Aim of the exercise>
Copy every line of the data that includes the string "from".
BEGIN Records for this exercise
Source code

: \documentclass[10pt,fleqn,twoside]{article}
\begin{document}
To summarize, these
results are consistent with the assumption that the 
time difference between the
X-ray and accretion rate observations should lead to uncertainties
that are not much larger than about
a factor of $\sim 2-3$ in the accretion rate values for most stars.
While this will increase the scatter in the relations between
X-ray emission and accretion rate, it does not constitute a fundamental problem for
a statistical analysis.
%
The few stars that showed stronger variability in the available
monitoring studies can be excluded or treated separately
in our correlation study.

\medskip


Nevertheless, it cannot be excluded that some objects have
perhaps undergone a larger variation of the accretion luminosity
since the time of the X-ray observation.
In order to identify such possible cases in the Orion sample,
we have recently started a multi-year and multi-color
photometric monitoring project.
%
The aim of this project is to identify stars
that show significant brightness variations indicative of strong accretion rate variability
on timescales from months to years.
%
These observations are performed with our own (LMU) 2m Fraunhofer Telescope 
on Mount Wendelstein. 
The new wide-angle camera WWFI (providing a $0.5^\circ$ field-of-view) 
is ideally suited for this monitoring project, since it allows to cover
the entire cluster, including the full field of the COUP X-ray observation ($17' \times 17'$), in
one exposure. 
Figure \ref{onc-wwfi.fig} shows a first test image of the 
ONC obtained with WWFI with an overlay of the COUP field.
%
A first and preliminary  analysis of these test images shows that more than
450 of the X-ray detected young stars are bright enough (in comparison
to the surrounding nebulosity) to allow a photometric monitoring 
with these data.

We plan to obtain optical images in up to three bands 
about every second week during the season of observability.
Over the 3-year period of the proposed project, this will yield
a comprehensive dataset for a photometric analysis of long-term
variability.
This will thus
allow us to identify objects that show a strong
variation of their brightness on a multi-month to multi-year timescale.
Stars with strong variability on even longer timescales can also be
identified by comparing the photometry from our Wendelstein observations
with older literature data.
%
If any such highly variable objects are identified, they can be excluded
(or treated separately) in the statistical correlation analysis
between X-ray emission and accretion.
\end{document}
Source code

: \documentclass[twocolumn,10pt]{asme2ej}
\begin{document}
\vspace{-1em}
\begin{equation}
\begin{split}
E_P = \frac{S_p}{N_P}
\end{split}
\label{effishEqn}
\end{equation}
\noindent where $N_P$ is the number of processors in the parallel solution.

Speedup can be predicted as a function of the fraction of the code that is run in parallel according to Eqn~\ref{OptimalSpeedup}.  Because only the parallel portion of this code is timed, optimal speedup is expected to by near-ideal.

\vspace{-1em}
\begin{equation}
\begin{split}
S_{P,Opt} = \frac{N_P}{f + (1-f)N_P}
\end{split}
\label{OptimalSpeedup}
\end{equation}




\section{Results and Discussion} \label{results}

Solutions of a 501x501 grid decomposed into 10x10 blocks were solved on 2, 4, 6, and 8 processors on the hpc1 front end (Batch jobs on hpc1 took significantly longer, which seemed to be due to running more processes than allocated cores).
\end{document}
END Records for this exercise
Answer to this exercise>
on timescales from months to years.
identified by comparing the photometry from our Wendelstein observations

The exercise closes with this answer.